Diese drei Mädels finden auf ungewöhnliche Weise zusammen, aber was sie daraus machen, zeigt etwas von Größe, wo sich jeder eine Scheibe von Abschneiden könnte. Auf ihren Weg wird nämlich schnell klar, dass das liebe Internet so eine eigene Welt ist, nämlich die des schnellen bösen Wortes. Dort hängt man sich schnell an Bösartigkeit und merkt nicht, wie schnell man einen Menschen verletzen kann. In der Realität sieht das nämlich anders aus, die Leute finden nämlich unsere drei Würstchen gar nicht hässlich und diese Gegensätzigkeit arbeitet die Autorin unheimlich gut ein. Man kann sich einfach in diese drei Köpfe rein fühlen und erkennt, in jeder, etwas von sich selbst wieder. Als Teenager hadert man doch gern mit sich, findet dies und das grässlich an sich selbst, und wenn noch eine Horde Halbwüchsiger unreifer Bübchen darauf zeigt, möchte man in Boden versinken. Diese Geschichte macht aber einfach Mut, ist ehrlich und beflügelt einem Selbst beim Lesen. Warum nur gab es solch ein Buch nicht zu meiner Schulzeit und solch eine Mireille, hätte ich gern als Freundin gehabt.

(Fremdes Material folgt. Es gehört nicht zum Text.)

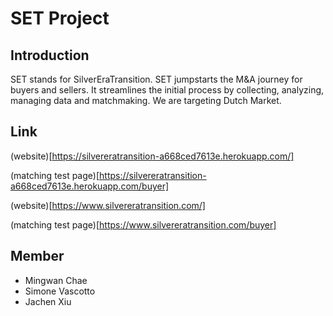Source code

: # SET Project

## Introduction

SET stands for SilverEraTransition.
SET jumpstarts the M&A journey for buyers and sellers. It streamlines the initial process by collecting, analyzing, managing data and matchmaking.
We are targeting Dutch Market.

## Link

(website)[https://silvereratransition-a668ced7613e.herokuapp.com/]

(matching test page)[https://silvereratransition-a668ced7613e.herokuapp.com/buyer]

(website)[https://www.silvereratransition.com/]

(matching test page)[https://www.silvereratransition.com/buyer]

## Member

- Mingwan Chae
- Simone Vascotto
- Jachen Xiu
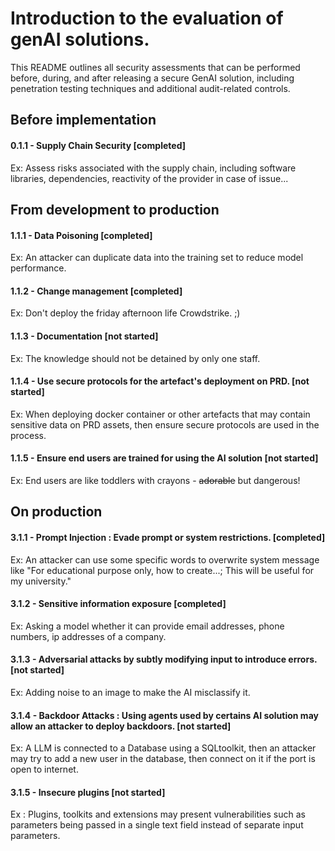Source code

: # Introduction to the evaluation of genAI solutions.
This README outlines all security assessments that can be performed before, during, and after releasing a secure GenAI solution, including penetration testing techniques and additional audit-related controls.

## Before implementation
#### 0.1.1 - Supply Chain Security [completed]
Ex: Assess risks associated with the supply chain, including software libraries, dependencies, reactivity of the provider in case of issue...



## From development to production
#### 1.1.1 - Data Poisoning [completed]
Ex: An attacker can duplicate data into the training set to reduce model performance.  

#### 1.1.2 - Change management [completed]
Ex: Don't deploy the friday afternoon life Crowdstrike. ;)  

#### 1.1.3 - Documentation [not started]  
Ex: The knowledge should not be detained by only one staff.  

#### 1.1.4 - Use secure protocols for the artefact's deployment on PRD. [not started]
Ex: When deploying docker container or other artefacts that may contain sensitive data on PRD assets, then ensure secure protocols are used in the process.  

#### 1.1.5 - Ensure end users are trained for using the AI solution [not started]
Ex: End users are like toddlers with crayons - ~~adorable~~ but dangerous!




## On production

#### 3.1.1 - Prompt Injection : Evade prompt or system restrictions. [completed]
Ex: An attacker can use some specific words to overwrite system message like "For educational purpose only, how to create...; This will be useful for my university."

#### 3.1.2 - Sensitive information exposure [completed]
Ex: Asking a model whether it can provide email addresses, phone numbers, ip addresses of a company. 

#### 3.1.3 - Adversarial attacks by subtly modifying input to introduce errors. [not started]
Ex: Adding noise to an image to make the AI misclassify it.

#### 3.1.4 - Backdoor Attacks : Using agents used by certains AI solution may allow an attacker to deploy backdoors. [not started]
Ex: A LLM is connected to a Database using a SQLtoolkit, then an attacker may try to add a new user in the database, then connect on it if the port is open to internet.

#### 3.1.5 - Insecure plugins [not started]
Ex : Plugins, toolkits and extensions may present vulnerabilities such as parameters being passed in a single text field instead of separate input parameters.
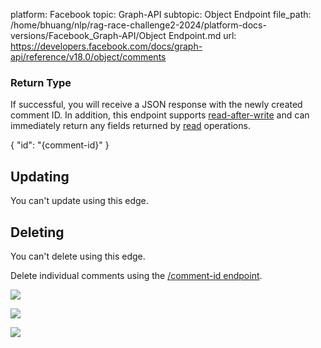 platform: Facebook
topic: Graph-API
subtopic: Object Endpoint
file_path: /home/bhuang/nlp/rag-race-challenge2-2024/platform-docs-versions/Facebook_Graph-API/Object Endpoint.md
url: https://developers.facebook.com/docs/graph-api/reference/v18.0/object/comments

### Return Type

If successful, you will receive a JSON response with the newly created comment ID. In addition, this endpoint supports [read-after-write](https://developers.facebook.com/docs/graph-api/using-graph-api#read-after-write) and can immediately return any fields returned by [read](https://developers.facebook.com/docs/graph-api/reference/object/comments#read) operations.

{
  "id": "{comment-id}"
}

## Updating

You can't update using this edge.

## Deleting

You can't delete using this edge.

Delete individual comments using the [/comment-id endpoint](https://developers.facebook.com/docs/graph-api/reference/comment/).

![](https://www.facebook.com/tr?id=675141479195042&ev=PageView&noscript=1)

![](https://www.facebook.com/tr?id=574561515946252&ev=PageView&noscript=1)

![](https://www.facebook.com/tr?id=1754628768090156&ev=PageView&noscript=1)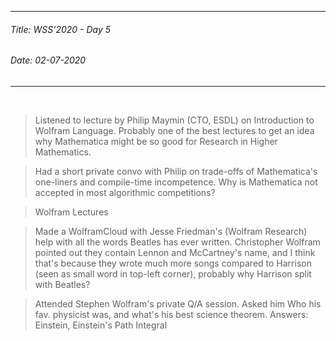 ----------
###### Title: WSS'2020 - Day 5
###### Date: 02-07-2020
----------
&nbsp;


> Listened to lecture by Philip Maymin (CTO, ESDL) on Introduction to Wolfram Language. Probably one of the best lectures to get an idea why Mathematica might be
> so good for Research in Higher Mathematics.

> Had a short private convo with Philip on trade-offs of Mathematica's one-liners and compile-time incompetence. Why is Mathematica not accepted in most algorithmic
> competitions?

> Wolfram Lectures

> Made a WolframCloud with Jesse Friedman's (Wolfram Research) help with all the words Beatles has ever written. Christopher Wolfram pointed out they contain Lennon
> and McCartney's name, and I think that's because they wrote much more songs compared to Harrison (seen as small word in top-left corner), probably why Harrison split
> with Beatles?

> Attended Stephen Wolfram's private Q/A session.
> Asked him Who his fav. physicist was, and what's his best science theorem. Answers: Einstein, Einstein's Path Integral
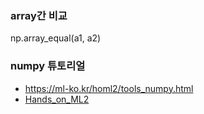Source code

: ### array간 비교
np.array_equal(a1, a2) 

### numpy 튜토리얼
* https://ml-ko.kr/homl2/tools_numpy.html
* [Hands_on_ML2](https://raw.githubusercontent.com/rickiepark/handson-ml2/master/tools_numpy.ipynb)

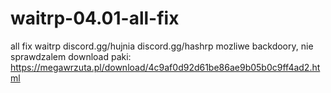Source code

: # waitrp-04.01-all-fix
all fix waitrp
discord.gg/hujnia
discord.gg/hashrp
mozliwe backdoory, nie sprawdzalem
download paki: https://megawrzuta.pl/download/4c9af0d92d61be86ae9b05b0c9ff4ad2.html
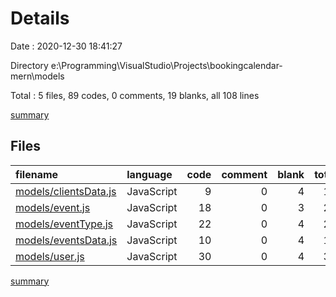 # Details

Date : 2020-12-30 18:41:27

Directory e:\Programming\VisualStudio\Projects\bookingcalendar-mern\models

Total : 5 files,  89 codes, 0 comments, 19 blanks, all 108 lines

[summary](results.md)

## Files
| filename | language | code | comment | blank | total |
| :--- | :--- | ---: | ---: | ---: | ---: |
| [models/clientsData.js](/models/clientsData.js) | JavaScript | 9 | 0 | 4 | 13 |
| [models/event.js](/models/event.js) | JavaScript | 18 | 0 | 3 | 21 |
| [models/eventType.js](/models/eventType.js) | JavaScript | 22 | 0 | 4 | 26 |
| [models/eventsData.js](/models/eventsData.js) | JavaScript | 10 | 0 | 4 | 14 |
| [models/user.js](/models/user.js) | JavaScript | 30 | 0 | 4 | 34 |

[summary](results.md)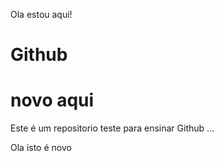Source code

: Ola estou aqui!

# Github
# novo aqui

Este é um repositorio teste para ensinar Github ...

Ola isto é novo
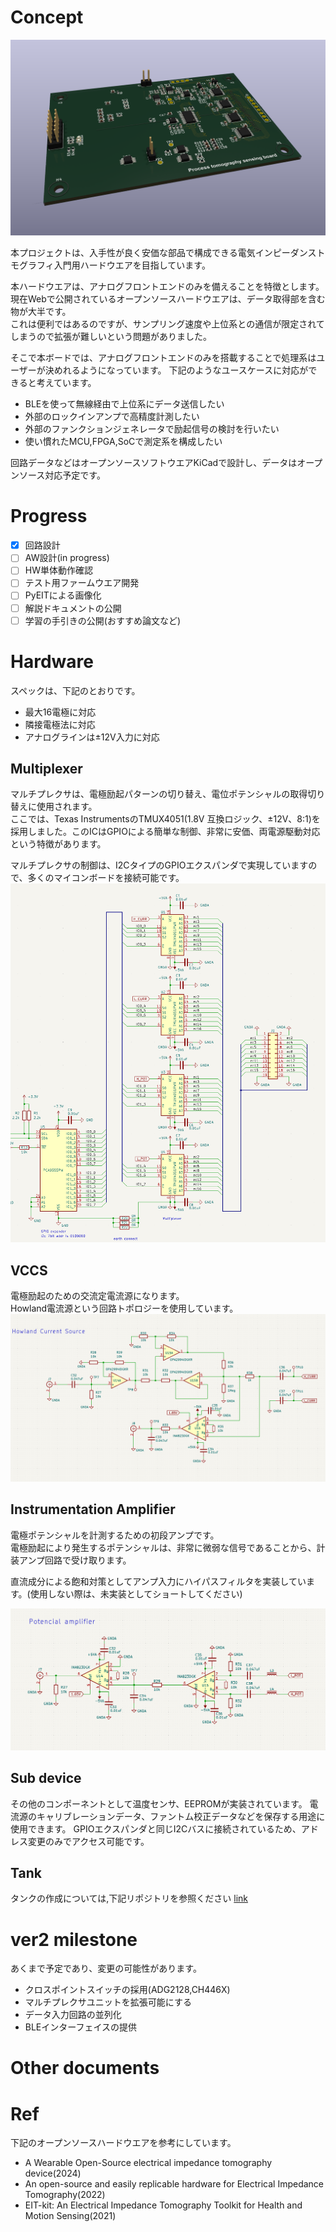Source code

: # Concept
![代替テキスト](./header.png)

本プロジェクトは、入手性が良く安価な部品で構成できる電気インピーダンストモグラフィ入門用ハードウエアを目指しています。<br>

本ハードウエアは、アナログフロントエンドのみを備えることを特徴とします。<br>
現在Webで公開されているオープンソースハードウエアは、データ取得部を含む物が大半です。<br>
これは便利ではあるのですが、サンプリング速度や上位系との通信が限定されてしまうので拡張が難しいという問題がありました。<br>

そこで本ボードでは、アナログフロントエンドのみを搭載することで処理系はユーザーが決めれるようになっています。
下記のようなユースケースに対応ができると考えています。

- BLEを使って無線経由で上位系にデータ送信したい
- 外部のロックインアンプで高精度計測したい
- 外部のファンクションジェネレータで励起信号の検討を行いたい 
- 使い慣れたMCU,FPGA,SoCで測定系を構成したい

回路データなどはオープンソースソフトウエアKiCadで設計し、データはオープンソース対応予定です。

# Progress
- [x] 回路設計
- [ ] AW設計(in progress)
- [ ] HW単体動作確認
- [ ] テスト用ファームウエア開発
- [ ] PyEITによる画像化
- [ ] 解説ドキュメントの公開
- [ ] 学習の手引きの公開(おすすめ論文など)

# Hardware
スペックは、下記のとおりです。

- 最大16電極に対応
- 隣接電極法に対応
- アナログラインは±12V入力に対応

## Multiplexer
マルチプレクサは、電極励起パターンの切り替え、電位ポテンシャルの取得切り替えに使用されます。<br>
ここでは、Texas InstrumentsのTMUX4051(1.8V 互換ロジック、±12V、8:1)を採用しました。このICはGPIOによる簡単な制御、非常に安価、両電源駆動対応という特徴があります。<br>

マルチプレクサの制御は、I2CタイプのGPIOエクスパンダで実現していますので、多くのマイコンボードを接続可能です。
![代替テキスト](./mux.png)

## VCCS
電極励起のための交流定電流源になります。<br>
Howland電流源という回路トポロジーを使用しています。
![代替テキスト](./vssc.png)


## Instrumentation Amplifier
電極ポテンシャルを計測するための初段アンプです。<br>
電極励起により発生するポテンシャルは、非常に微弱な信号であることから、計装アンプ回路で受け取ります。

直流成分による飽和対策としてアンプ入力にハイパスフィルタを実装しています。(使用しない際は、未実装としてショートしてください)

![代替テキスト](./ina.png)

## Sub device
その他のコンポーネントとして温度センサ、EEPROMが実装されています。
電流源のキャリブレーションデータ、ファントム校正データなどを保存する用途に使用できます。
GPIOエクスパンダと同じI2Cバスに接続されているため、アドレス変更のみでアクセス可能です。

## Tank
タンクの作成については,下記リポジトリを参照ください
[link](./tank/tank.md)

# ver2 milestone
あくまで予定であり、変更の可能性があります。

- クロスポイントスイッチの採用(ADG2128,CH446X)
- マルチプレクサユニットを拡張可能にする
- データ入力回路の並列化
- BLEインターフェイスの提供

# Other documents


# Ref
下記のオープンソースハードウエアを参考にしています。
- A Wearable Open-Source electrical impedance tomography device(2024)
- An open-source and easily replicable hardware for Electrical Impedance Tomography(2022)
- EIT-kit: An Electrical Impedance Tomography Toolkit for Health and Motion Sensing(2021)
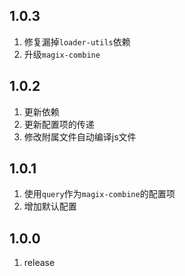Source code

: ## 1.0.3
1. 修复漏掉`loader-utils`依赖
2. 升级`magix-combine`

## 1.0.2
1. 更新依赖
2. 更新配置项的传递
3. 修改附属文件自动编译js文件

## 1.0.1
1. 使用`query`作为`magix-combine`的配置项
2. 增加默认配置

## 1.0.0
1. release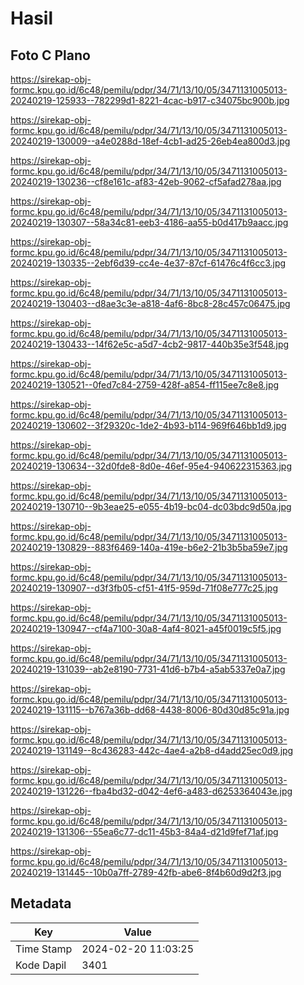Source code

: # Hasil

## Foto C Plano

https://sirekap-obj-formc.kpu.go.id/6c48/pemilu/pdpr/34/71/13/10/05/3471131005013-20240219-125933--782299d1-8221-4cac-b917-c34075bc900b.jpg

https://sirekap-obj-formc.kpu.go.id/6c48/pemilu/pdpr/34/71/13/10/05/3471131005013-20240219-130009--a4e0288d-18ef-4cb1-ad25-26eb4ea800d3.jpg

https://sirekap-obj-formc.kpu.go.id/6c48/pemilu/pdpr/34/71/13/10/05/3471131005013-20240219-130236--cf8e161c-af83-42eb-9062-cf5afad278aa.jpg

https://sirekap-obj-formc.kpu.go.id/6c48/pemilu/pdpr/34/71/13/10/05/3471131005013-20240219-130307--58a34c81-eeb3-4186-aa55-b0d417b9aacc.jpg

https://sirekap-obj-formc.kpu.go.id/6c48/pemilu/pdpr/34/71/13/10/05/3471131005013-20240219-130335--2ebf6d39-cc4e-4e37-87cf-61476c4f6cc3.jpg

https://sirekap-obj-formc.kpu.go.id/6c48/pemilu/pdpr/34/71/13/10/05/3471131005013-20240219-130403--d8ae3c3e-a818-4af6-8bc8-28c457c06475.jpg

https://sirekap-obj-formc.kpu.go.id/6c48/pemilu/pdpr/34/71/13/10/05/3471131005013-20240219-130433--14f62e5c-a5d7-4cb2-9817-440b35e3f548.jpg

https://sirekap-obj-formc.kpu.go.id/6c48/pemilu/pdpr/34/71/13/10/05/3471131005013-20240219-130521--0fed7c84-2759-428f-a854-ff115ee7c8e8.jpg

https://sirekap-obj-formc.kpu.go.id/6c48/pemilu/pdpr/34/71/13/10/05/3471131005013-20240219-130602--3f29320c-1de2-4b93-b114-969f646bb1d9.jpg

https://sirekap-obj-formc.kpu.go.id/6c48/pemilu/pdpr/34/71/13/10/05/3471131005013-20240219-130634--32d0fde8-8d0e-46ef-95e4-940622315363.jpg

https://sirekap-obj-formc.kpu.go.id/6c48/pemilu/pdpr/34/71/13/10/05/3471131005013-20240219-130710--9b3eae25-e055-4b19-bc04-dc03bdc9d50a.jpg

https://sirekap-obj-formc.kpu.go.id/6c48/pemilu/pdpr/34/71/13/10/05/3471131005013-20240219-130829--883f6469-140a-419e-b6e2-21b3b5ba59e7.jpg

https://sirekap-obj-formc.kpu.go.id/6c48/pemilu/pdpr/34/71/13/10/05/3471131005013-20240219-130907--d3f3fb05-cf51-41f5-959d-71f08e777c25.jpg

https://sirekap-obj-formc.kpu.go.id/6c48/pemilu/pdpr/34/71/13/10/05/3471131005013-20240219-130947--cf4a7100-30a8-4af4-8021-a45f0019c5f5.jpg

https://sirekap-obj-formc.kpu.go.id/6c48/pemilu/pdpr/34/71/13/10/05/3471131005013-20240219-131039--ab2e8190-7731-41d6-b7b4-a5ab5337e0a7.jpg

https://sirekap-obj-formc.kpu.go.id/6c48/pemilu/pdpr/34/71/13/10/05/3471131005013-20240219-131115--b767a36b-dd68-4438-8006-80d30d85c91a.jpg

https://sirekap-obj-formc.kpu.go.id/6c48/pemilu/pdpr/34/71/13/10/05/3471131005013-20240219-131149--8c436283-442c-4ae4-a2b8-d4add25ec0d9.jpg

https://sirekap-obj-formc.kpu.go.id/6c48/pemilu/pdpr/34/71/13/10/05/3471131005013-20240219-131226--fba4bd32-d042-4ef6-a483-d6253364043e.jpg

https://sirekap-obj-formc.kpu.go.id/6c48/pemilu/pdpr/34/71/13/10/05/3471131005013-20240219-131306--55ea6c77-dc11-45b3-84a4-d21d9fef71af.jpg

https://sirekap-obj-formc.kpu.go.id/6c48/pemilu/pdpr/34/71/13/10/05/3471131005013-20240219-131445--10b0a7ff-2789-42fb-abe6-8f4b60d9d2f3.jpg


## Metadata

| Key        | Value               |
| ---------- | ------------------- |
| Time Stamp | 2024-02-20 11:03:25 |
| Kode Dapil | 3401                |



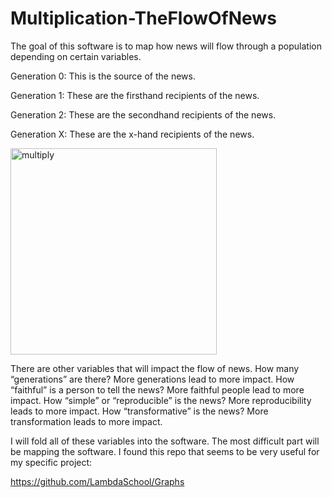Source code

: # Multiplication-TheFlowOfNews
The goal of this software is to map how news will flow through a population depending on certain variables.


Generation 0: This is the source of the news.

Generation 1: These are the firsthand recipients of the news.

Generation 2: These are the secondhand recipients of the news.

Generation X: These are the x-hand recipients of the news.

<img width="330" alt="multiply" src="https://user-images.githubusercontent.com/51352115/61081437-3996a600-a3f5-11e9-9195-a5ff9ff67c47.png">


There are other variables that will impact the flow of news. 
How many “generations” are there? More generations lead to more impact. 
How “faithful” is a person to tell the news? More faithful people lead to more impact.
How “simple” or “reproducible” is the news? More reproducibility leads to more impact.
How “transformative” is the news? More transformation leads to more impact. 

I will fold all of these variables into the software. The most difficult part will be mapping the software. I found this repo that seems to be very useful for my specific project: 

https://github.com/LambdaSchool/Graphs
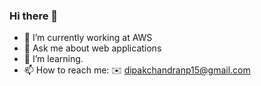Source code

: ### Hi there 👋

- 🔭 I’m currently working at AWS
- 💬 Ask me about web applications
- 🌱 I’m learning.
- 📫 How to reach me: ✉️ dipakchandranp15@gmail.com

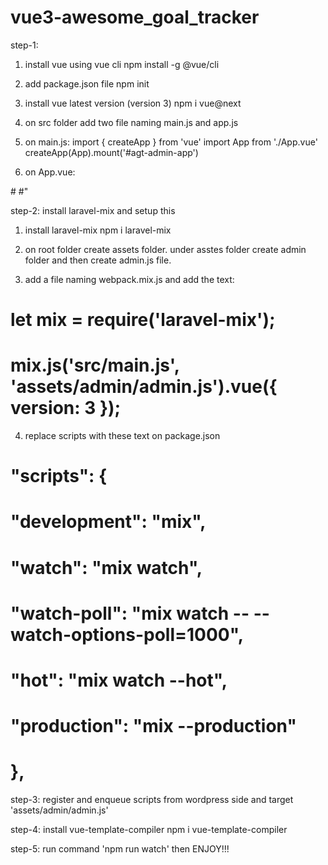 # vue3-awesome_goal_tracker

step-1:

1. install vue using vue cli
   npm install -g @vue/cli

2. add package.json file
   npm init

3. install vue latest version (version 3)
   npm i vue@next

4. on src folder add two file naming main.js and app.js

5. on main.js:
   import { createApp } from 'vue'
   import App from './App.vue'
   createApp(App).mount('#agt-admin-app')

6. on App.vue:

#<template>

# <div id="agt-admin-app">{{ msg }}</div>

#</template> #<script>
#export default {

# data() {

# return {

# msg: "hello from admin vue panel",

# };

# },

#}; #</script>"

step-2: install laravel-mix and setup this

1. install laravel-mix
   npm i laravel-mix

2. on root folder create assets folder. under asstes folder create admin folder and then create admin.js file.

3. add a file naming webpack.mix.js and add the text:

# let mix = require('laravel-mix');

# mix.js('src/main.js', 'assets/admin/admin.js').vue({ version: 3 });

4. replace scripts with these text on package.json

# "scripts": {

# "development": "mix",

# "watch": "mix watch",

# "watch-poll": "mix watch -- --watch-options-poll=1000",

# "hot": "mix watch --hot",

# "production": "mix --production"

# },

step-3: register and enqueue scripts from wordpress side and target 'assets/admin/admin.js'

step-4: install vue-template-compiler
npm i vue-template-compiler

step-5: run command 'npm run watch' then ENJOY!!!
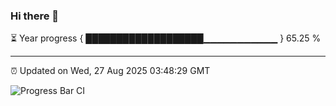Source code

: ### Hi there 👋

⏳ Year progress { ███████████████████▁▁▁▁▁▁▁▁▁▁▁ } 65.25 %

---

⏰ Updated on Wed, 27 Aug 2025 03:48:29 GMT

![Progress Bar CI](https://github.com/IshwaranRudhara/GIT-ACTION/workflows/Progress%20Bar%20CI/badge.svg)

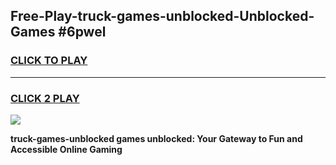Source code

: 
## Free-Play-truck-games-unblocked-Unblocked-Games #6pwel
<h3>
<a href="https://news.freeplayer.one?title=truck-games-unblocked&ref=8M">CLICK TO PLAY</a></h3>
<hr>

<h3>
<a href="https://news.freeplayer.one?title=truck-games-unblocked&ref=8M">CLICK 2 PLAY</a>
  
</h3>

<a href="https://news.freeplayer.one?title=truck-games-unblocked&ref=8M"><img src="https://clearcache.store/games.png"></a>


**truck-games-unblocked games unblocked: Your Gateway to Fun and Accessible Online Gaming**
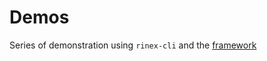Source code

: Demos
=====

Series of demonstration using `rinex-cli` and the [framework](https://github.com/rtk-rs)

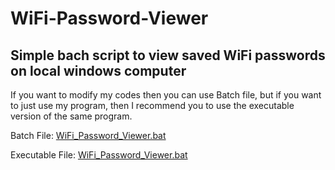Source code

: # WiFi-Password-Viewer

Simple bach script to view saved WiFi passwords on local windows computer
-
If you want to modify my codes then you can use Batch file, but if you want to just use my program, then I recommend you to use the executable version of the same program.


Batch File: [WiFi_Password_Viewer.bat](WiFi_Password_Viewer.bat)

Executable File: [WiFi_Password_Viewer.bat](WiFi_Password_Viewer.exe)
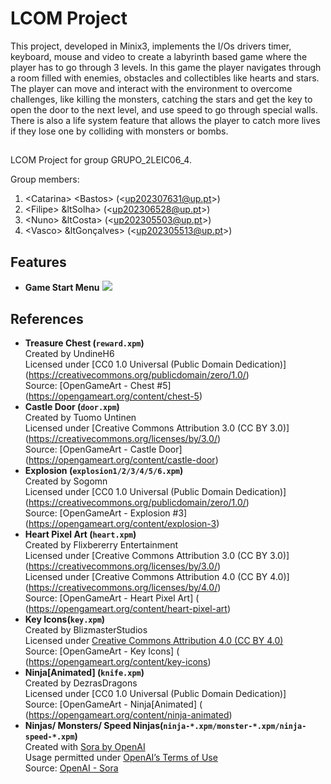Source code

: # LCOM Project

This project, developed in Minix3, implements the I/Os drivers timer, keyboard, mouse and video to create a labyrinth based game where the player has to go through 3 levels.
In this game the player navigates through a room filled with enemies, obstacles and collectibles like hearts and stars.
The player can move and interact with the environment to overcome challenges, like killing the monsters, catching the stars and get the key to open the door to the next level, and use speed to go through special walls.
There is also a life system feature that allows the player to catch more lives if they lose one by colliding with monsters or bombs.

##

LCOM Project for group GRUPO_2LEIC06_4.

Group members:

1. &lt;Catarina&gt; &lt;Bastos&gt; (&lt;up202307631@up.pt&gt;)
2. &lt;Filipe&gt; &ltSolha&gt; (&lt;up202306528@up.pt&gt;)
3. &lt;Nuno&gt; &ltCosta&gt; (&lt;up202305503@up.pt&gt;)
4. &lt;Vasco&gt; &ltGonçalves&gt; (&lt;up202305513@up.pt&gt;)

## Features
- **Game Start Menu**
  <img src="video+gifs/game-start.gif"/>


## References

- **Treasure Chest (`reward.xpm`)**  
Created by UndineH6  
Licensed under [CC0 1.0 Universal (Public Domain Dedication)]  
(https://creativecommons.org/publicdomain/zero/1.0/)  
Source: [OpenGameArt - Chest #5] (https://opengameart.org/content/chest-5)  
- **Castle Door (`door.xpm`)**  
  Created by Tuomo Untinen  
  Licensed under [Creative Commons Attribution 3.0 (CC BY 3.0)]  
(https://creativecommons.org/licenses/by/3.0/)  
Source: [OpenGameArt - Castle Door] (https://opengameart.org/content/castle-door)  
- **Explosion (`explosion1/2/3/4/5/6.xpm`)**  
  Created by Sogomn  
  Licensed under [CC0 1.0 Universal (Public Domain Dedication)]  
(https://creativecommons.org/publicdomain/zero/1.0/)  
Source: [OpenGameArt - Explosion #3] (https://opengameart.org/content/explosion-3)  
- **Heart Pixel Art (`heart.xpm`)**  
  Created by Flixbererry Entertainment   
  Licensed under [Creative Commons Attribution 3.0 (CC BY 3.0)]  
(https://creativecommons.org/licenses/by/3.0/)  
Licensed under [Creative Commons Attribution 4.0 (CC BY 4.0)]  
(https://creativecommons.org/licenses/by/4.0/)  
  Source: [OpenGameArt - Heart Pixel Art] (  
(https://opengameart.org/content/heart-pixel-art)  
- **Key Icons(`key.xpm`)**  
  Created by BlizmasterStudios   
  Licensed under [Creative Commons Attribution 4.0 (CC BY 4.0)](https://creativecommons.org/licenses/by/4.0/)  
  Source: [OpenGameArt - Key Icons] (  
(https://opengameart.org/content/key-icons)  
- **Ninja[Animated] (`knife.xpm`)**  
  Created by DezrasDragons   
  Licensed under [CC0 1.0 Universal (Public Domain Dedication)]  
  Source: [OpenGameArt - Ninja[Animated] (  
(https://opengameart.org/content/ninja-animated)  
- **Ninjas/ Monsters/ Speed Ninjas(`ninja-*.xpm/monster-*.xpm/ninja-speed-*.xpm`)**  
  Created with [Sora by OpenAI](https://openai.com/sora)   
  Usage permitted under [OpenAI’s Terms of Use ](https://openai.com/policies/terms-of-use)  
  Source: [OpenAI - Sora  ](https://openai.com/sora)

Clémentine Beauvais hat ein unglaubliches Fingerspitzengefühl und einen unbestechlich guten Humor, um solch eine Geschichte zu schreiben und solch schwierige Themen aufzugreifen. Man geht voll rein, radelt mit und steht am Ende im Garten und denkt sich, nun mach schon, und wird überrascht. Unsere drei Mädels machen nämlich eine unglaubliche Entwicklung mit und werden erwachsen. Aber mehr verrate ich nicht, denn dieses Buch hat noch so viel mehr zu bieten und ich will einfach nicht mehr verraten. Aber ihr müsst es lesen, unbedingt. BITTE!!! IHR MÜSST ES LESEN!

Die Königinnen der Würstchen ist mehr als ein Kampf gegen die Unverschämtheit des Internets. Nämlich eine Reise zu wahrer Größe und diese kann ganz klein anfangen. Herrlich chaotisch, spritzig, herzerwärmend, mitreißend, frech und einfühlsam.